There is not enough international evidence to suggest a person who gets Covid-19 then becomes immune, according to the Deputy Chief Medical Officer.
Yesterday a HIQA report found antibodies develop soon after infection.
But Dr Ronan Glynn says that is not necessarily positive evidence just yet.
"What it is doing is adding to our understanding of issues around immunity," said Dr Glynn.
"Obviously we need to continue to look at that.
"The World Health Organisation spoke about this issue the other day and were clear that in many of the studies that have been done internationally there isn't evidence of immunity in populations of greater than 10% in pretty much all of the studies that have been done."
The World Health Organisation (WHO) condemned the concept of herd immunity for Covid-19 as "dangerous".

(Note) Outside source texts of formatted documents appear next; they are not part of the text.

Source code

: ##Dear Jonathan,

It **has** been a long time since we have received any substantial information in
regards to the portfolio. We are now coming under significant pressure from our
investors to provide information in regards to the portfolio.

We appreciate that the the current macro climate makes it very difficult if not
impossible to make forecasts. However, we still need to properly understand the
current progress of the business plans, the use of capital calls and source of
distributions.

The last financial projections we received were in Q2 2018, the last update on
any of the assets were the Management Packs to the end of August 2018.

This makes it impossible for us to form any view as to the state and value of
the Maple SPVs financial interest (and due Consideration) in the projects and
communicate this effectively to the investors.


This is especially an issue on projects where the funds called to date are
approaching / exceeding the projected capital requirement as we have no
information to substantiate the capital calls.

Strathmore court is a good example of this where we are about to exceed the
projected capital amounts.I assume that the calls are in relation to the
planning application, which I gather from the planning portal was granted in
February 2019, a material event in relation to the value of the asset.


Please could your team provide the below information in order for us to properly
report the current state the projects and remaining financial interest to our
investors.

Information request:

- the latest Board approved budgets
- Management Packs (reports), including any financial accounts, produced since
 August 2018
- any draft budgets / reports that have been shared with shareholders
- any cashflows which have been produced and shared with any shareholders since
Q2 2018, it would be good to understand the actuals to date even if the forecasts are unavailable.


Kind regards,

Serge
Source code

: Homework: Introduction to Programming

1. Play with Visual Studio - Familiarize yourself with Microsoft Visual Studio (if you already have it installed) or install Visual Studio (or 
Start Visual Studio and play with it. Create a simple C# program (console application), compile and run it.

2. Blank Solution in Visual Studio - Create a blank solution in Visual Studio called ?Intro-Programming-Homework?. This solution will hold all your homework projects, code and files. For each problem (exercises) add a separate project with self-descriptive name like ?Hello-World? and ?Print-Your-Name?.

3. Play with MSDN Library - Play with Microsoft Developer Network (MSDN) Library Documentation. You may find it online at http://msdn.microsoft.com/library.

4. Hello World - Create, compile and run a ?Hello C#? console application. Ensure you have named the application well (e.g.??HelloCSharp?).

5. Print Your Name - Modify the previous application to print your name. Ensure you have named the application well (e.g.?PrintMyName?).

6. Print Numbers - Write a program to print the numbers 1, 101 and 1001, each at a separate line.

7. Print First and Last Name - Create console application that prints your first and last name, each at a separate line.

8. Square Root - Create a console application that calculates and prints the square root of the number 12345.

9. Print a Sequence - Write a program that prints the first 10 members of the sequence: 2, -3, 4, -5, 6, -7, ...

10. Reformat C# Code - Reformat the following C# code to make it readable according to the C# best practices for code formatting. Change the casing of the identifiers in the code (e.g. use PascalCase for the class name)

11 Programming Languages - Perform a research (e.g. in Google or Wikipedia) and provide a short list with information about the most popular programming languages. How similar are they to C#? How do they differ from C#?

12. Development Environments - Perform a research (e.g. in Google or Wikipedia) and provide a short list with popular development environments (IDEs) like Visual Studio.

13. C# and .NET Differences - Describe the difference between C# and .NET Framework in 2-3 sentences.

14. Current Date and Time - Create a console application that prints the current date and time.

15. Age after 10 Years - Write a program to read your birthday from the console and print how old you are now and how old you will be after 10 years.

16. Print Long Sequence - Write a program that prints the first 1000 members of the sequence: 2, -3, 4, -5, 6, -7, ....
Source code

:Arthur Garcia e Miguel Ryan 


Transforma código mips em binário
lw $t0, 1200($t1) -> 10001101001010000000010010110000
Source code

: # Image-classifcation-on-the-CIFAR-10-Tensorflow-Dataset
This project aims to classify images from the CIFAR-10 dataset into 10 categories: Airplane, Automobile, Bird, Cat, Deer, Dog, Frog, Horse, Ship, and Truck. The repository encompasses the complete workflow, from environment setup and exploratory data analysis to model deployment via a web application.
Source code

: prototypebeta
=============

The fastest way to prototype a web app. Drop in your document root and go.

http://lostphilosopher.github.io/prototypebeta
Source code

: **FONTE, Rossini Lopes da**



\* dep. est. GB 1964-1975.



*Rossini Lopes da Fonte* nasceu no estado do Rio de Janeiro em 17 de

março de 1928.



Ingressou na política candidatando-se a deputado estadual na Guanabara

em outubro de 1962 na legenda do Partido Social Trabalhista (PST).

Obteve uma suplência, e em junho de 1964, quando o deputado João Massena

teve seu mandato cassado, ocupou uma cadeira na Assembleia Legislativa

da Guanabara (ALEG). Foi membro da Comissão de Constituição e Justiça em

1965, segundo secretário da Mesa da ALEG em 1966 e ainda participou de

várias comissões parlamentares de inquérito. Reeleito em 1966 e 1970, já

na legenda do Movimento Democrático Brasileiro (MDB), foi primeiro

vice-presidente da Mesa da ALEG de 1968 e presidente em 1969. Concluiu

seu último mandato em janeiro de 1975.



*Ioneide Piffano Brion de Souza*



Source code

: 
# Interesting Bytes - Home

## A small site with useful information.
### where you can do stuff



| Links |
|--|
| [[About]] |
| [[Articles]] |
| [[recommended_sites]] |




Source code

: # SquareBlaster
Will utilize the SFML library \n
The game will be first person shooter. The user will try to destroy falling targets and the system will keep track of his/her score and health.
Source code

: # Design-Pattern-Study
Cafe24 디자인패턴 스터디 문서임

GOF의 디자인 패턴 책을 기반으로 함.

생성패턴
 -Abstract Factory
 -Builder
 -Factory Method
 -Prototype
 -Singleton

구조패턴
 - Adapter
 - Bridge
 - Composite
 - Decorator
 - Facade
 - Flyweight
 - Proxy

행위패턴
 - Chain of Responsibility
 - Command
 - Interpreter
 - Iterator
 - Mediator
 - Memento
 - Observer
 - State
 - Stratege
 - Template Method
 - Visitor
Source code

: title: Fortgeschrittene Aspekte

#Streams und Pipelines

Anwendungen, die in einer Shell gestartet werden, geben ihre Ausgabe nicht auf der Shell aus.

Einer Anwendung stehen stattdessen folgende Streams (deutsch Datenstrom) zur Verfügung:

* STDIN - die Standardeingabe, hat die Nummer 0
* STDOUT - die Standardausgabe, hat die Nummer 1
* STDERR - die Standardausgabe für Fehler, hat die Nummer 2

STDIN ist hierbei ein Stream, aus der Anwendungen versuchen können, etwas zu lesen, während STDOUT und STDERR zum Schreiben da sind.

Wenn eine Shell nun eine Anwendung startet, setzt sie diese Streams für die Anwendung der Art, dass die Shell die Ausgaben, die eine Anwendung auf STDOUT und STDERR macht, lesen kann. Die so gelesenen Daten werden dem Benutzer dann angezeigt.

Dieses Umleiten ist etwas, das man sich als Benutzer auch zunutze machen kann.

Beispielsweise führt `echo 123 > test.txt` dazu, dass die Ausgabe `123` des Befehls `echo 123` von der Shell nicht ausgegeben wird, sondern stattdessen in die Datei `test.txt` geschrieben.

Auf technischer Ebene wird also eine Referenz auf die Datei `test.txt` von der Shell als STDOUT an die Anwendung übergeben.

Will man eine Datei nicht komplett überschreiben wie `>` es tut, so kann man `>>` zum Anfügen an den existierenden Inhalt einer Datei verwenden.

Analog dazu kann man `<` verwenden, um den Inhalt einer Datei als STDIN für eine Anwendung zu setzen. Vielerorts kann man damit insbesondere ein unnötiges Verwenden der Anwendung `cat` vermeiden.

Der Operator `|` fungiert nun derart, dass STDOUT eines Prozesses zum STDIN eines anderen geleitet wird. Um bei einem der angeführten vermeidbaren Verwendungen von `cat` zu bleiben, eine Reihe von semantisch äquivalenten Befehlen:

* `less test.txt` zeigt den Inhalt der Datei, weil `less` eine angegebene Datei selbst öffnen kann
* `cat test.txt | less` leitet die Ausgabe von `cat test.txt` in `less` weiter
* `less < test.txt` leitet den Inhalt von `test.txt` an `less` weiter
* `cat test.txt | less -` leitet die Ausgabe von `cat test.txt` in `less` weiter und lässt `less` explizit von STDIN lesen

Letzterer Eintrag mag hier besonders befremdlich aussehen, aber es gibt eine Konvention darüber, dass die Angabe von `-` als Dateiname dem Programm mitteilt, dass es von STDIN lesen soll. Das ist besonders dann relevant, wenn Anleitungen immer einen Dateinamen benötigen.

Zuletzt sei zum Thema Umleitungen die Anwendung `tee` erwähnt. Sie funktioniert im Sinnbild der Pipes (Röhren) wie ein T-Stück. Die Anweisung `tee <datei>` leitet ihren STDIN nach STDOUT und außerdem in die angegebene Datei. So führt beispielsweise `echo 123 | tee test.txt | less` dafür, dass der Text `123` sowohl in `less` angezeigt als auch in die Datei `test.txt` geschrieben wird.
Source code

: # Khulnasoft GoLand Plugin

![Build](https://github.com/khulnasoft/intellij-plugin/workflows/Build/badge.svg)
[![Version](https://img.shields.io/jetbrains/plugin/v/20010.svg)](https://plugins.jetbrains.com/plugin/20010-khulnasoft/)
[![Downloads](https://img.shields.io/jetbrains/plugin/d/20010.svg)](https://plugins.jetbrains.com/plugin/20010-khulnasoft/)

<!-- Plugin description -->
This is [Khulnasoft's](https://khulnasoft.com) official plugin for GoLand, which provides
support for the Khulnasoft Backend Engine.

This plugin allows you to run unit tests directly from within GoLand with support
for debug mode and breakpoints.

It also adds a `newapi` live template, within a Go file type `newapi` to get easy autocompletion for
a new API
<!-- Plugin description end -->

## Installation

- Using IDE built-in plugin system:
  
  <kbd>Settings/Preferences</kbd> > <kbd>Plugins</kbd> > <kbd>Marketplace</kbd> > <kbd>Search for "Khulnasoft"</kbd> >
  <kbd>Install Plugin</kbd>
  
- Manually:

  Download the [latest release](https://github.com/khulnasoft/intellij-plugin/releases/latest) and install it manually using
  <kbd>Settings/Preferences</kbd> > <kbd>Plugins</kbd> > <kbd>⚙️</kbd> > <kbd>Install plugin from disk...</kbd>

Dr Mike Ryan, executive director of the WHO’s health emergencies programme, told a press briefing in Geneva: “Humans are not herds, and, as such, the concept of herd immunity is generally reserved for calculating how many people will need to be vaccinated and the population in order to generate that effect.
“This is a serious disease, this is public enemy number one, we have been saying it over and over and over and over again.”
He said “no one is safe until everyone is safe”, adding: “So I do think this idea that ‘maybe countries who had lax measures and haven’t done anything will all of a sudden magically reach some herd immunity, and so what if we lose a few old people along the way?’ – this is a really dangerous, dangerous calculation.
“And not one I believe most member states are willing to make that arithmetic.
“Responsible member states will look at all their population – they value every member of society and they try to do everything possible to protect health while at the same time, obviously, protecting society and protecting the economy and other things.
"We need to get our priorities right as we enter the next phase of this fight.”